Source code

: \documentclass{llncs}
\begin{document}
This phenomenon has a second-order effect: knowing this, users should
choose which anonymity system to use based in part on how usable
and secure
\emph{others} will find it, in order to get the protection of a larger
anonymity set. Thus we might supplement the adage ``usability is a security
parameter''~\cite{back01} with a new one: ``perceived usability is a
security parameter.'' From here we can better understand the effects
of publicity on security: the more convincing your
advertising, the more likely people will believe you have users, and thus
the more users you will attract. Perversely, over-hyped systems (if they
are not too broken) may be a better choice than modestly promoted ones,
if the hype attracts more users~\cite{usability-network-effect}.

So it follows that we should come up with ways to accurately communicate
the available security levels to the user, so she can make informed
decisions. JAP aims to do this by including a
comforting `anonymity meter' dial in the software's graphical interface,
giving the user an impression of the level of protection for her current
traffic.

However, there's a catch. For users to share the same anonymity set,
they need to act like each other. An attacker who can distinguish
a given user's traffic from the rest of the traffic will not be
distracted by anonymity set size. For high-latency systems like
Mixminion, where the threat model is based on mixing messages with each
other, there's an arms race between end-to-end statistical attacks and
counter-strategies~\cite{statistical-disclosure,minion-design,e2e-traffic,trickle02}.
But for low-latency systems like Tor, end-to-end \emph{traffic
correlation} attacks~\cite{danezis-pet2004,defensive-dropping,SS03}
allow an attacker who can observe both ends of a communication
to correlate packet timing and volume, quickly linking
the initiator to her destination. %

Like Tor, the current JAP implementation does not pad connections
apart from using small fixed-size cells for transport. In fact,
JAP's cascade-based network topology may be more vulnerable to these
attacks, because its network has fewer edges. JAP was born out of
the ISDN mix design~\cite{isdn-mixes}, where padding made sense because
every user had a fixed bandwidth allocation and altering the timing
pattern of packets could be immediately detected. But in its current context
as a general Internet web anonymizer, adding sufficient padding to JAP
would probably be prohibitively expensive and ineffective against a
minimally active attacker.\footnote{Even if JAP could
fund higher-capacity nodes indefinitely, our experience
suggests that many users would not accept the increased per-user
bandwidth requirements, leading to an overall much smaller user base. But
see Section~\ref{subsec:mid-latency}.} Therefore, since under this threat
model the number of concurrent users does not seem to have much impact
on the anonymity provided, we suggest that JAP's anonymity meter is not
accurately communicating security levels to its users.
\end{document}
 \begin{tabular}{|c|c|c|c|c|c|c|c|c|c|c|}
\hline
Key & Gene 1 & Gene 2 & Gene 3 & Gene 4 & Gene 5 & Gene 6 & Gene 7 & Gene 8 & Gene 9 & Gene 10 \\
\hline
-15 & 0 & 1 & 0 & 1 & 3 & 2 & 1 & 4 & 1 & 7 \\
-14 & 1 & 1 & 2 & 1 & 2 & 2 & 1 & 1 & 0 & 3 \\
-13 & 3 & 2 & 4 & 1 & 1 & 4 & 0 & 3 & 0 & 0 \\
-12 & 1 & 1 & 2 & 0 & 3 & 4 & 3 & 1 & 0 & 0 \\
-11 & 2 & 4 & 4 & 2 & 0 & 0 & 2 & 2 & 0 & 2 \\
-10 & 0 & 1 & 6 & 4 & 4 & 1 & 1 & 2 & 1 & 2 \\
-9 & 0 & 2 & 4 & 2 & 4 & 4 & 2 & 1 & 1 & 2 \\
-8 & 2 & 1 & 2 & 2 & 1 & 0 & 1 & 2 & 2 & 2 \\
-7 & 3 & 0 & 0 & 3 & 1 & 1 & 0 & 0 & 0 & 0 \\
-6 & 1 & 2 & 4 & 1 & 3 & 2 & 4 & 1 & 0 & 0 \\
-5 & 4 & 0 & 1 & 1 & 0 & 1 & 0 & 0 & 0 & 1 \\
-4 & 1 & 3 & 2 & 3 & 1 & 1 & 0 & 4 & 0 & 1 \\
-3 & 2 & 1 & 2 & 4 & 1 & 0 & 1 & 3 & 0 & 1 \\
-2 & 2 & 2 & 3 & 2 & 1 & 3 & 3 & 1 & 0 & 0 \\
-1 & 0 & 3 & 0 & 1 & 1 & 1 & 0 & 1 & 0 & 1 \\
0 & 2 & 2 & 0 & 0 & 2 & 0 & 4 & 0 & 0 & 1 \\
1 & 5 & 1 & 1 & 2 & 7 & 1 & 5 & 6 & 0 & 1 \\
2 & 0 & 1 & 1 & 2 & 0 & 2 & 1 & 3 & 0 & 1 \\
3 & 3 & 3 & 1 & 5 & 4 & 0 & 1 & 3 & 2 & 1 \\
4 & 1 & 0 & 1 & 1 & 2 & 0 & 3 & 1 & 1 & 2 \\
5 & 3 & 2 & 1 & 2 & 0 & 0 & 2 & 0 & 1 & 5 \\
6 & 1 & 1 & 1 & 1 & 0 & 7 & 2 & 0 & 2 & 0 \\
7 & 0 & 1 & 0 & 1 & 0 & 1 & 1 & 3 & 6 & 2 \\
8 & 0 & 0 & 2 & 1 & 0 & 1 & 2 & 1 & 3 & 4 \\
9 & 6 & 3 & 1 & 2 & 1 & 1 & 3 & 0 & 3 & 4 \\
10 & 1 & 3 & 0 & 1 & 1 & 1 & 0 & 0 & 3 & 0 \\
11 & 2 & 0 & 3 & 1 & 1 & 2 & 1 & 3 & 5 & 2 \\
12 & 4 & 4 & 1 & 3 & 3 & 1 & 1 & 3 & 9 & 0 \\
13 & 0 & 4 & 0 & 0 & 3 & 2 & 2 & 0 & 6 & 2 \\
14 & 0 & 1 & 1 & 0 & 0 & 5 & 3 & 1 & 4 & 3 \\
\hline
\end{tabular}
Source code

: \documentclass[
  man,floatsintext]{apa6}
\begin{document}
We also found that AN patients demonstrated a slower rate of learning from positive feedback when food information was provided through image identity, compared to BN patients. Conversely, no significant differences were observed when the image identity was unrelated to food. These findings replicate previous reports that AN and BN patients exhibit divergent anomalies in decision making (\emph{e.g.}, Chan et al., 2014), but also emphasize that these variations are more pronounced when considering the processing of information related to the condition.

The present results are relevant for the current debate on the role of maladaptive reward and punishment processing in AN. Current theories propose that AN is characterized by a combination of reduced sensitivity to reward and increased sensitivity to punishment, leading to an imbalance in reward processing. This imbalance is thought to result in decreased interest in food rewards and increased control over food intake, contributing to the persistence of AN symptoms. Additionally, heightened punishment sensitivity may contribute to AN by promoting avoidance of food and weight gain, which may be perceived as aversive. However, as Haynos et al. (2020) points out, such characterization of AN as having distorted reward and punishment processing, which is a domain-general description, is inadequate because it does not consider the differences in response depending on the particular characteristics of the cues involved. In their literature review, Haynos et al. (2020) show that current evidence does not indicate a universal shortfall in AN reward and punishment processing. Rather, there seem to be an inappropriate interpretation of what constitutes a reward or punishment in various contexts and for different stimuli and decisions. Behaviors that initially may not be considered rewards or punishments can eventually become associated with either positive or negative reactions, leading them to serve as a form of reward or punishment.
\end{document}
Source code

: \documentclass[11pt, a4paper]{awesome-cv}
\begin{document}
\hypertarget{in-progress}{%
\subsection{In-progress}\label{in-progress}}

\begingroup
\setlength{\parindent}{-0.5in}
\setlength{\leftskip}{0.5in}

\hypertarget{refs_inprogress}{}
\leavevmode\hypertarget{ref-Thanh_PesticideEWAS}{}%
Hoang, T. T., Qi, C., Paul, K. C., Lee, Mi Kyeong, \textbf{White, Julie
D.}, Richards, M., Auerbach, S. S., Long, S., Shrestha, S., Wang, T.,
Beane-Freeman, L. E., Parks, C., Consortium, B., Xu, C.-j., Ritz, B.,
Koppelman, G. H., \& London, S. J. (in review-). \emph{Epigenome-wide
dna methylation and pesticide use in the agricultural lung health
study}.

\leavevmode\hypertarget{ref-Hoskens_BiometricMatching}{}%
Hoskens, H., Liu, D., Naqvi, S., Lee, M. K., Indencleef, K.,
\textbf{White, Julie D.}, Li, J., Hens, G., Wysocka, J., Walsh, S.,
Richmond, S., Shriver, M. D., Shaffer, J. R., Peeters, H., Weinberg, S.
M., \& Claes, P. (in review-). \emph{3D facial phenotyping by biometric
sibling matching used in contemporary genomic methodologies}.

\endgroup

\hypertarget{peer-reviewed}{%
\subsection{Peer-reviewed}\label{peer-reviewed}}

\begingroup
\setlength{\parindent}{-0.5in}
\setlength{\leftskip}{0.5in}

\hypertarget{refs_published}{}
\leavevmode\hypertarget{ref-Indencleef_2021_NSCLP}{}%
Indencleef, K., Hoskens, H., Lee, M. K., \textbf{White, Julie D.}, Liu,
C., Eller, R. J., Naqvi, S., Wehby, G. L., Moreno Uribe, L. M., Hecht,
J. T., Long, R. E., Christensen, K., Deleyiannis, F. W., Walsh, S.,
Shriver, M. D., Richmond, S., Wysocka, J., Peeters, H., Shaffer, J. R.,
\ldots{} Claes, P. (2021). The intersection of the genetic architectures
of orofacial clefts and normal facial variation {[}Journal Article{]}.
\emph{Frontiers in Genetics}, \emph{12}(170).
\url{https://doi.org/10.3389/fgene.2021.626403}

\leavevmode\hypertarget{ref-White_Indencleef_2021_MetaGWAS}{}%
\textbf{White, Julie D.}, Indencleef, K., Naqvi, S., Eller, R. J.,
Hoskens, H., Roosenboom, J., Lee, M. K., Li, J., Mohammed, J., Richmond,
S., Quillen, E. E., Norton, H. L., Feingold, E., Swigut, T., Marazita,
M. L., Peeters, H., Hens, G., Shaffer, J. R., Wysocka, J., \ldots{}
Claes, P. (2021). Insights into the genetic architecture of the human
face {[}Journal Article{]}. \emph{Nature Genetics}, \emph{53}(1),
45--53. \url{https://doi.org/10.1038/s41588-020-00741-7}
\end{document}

■ ■ ■

• BRIEF: Find "Article" in the data above. Report each line where it appears.

• ANSWER TO THIS PROBLEM:
of orofacial clefts and normal facial variation {[}Journal Article{]}.
face {[}Journal Article{]}. \emph{Nature Genetics}, \emph{53}(1),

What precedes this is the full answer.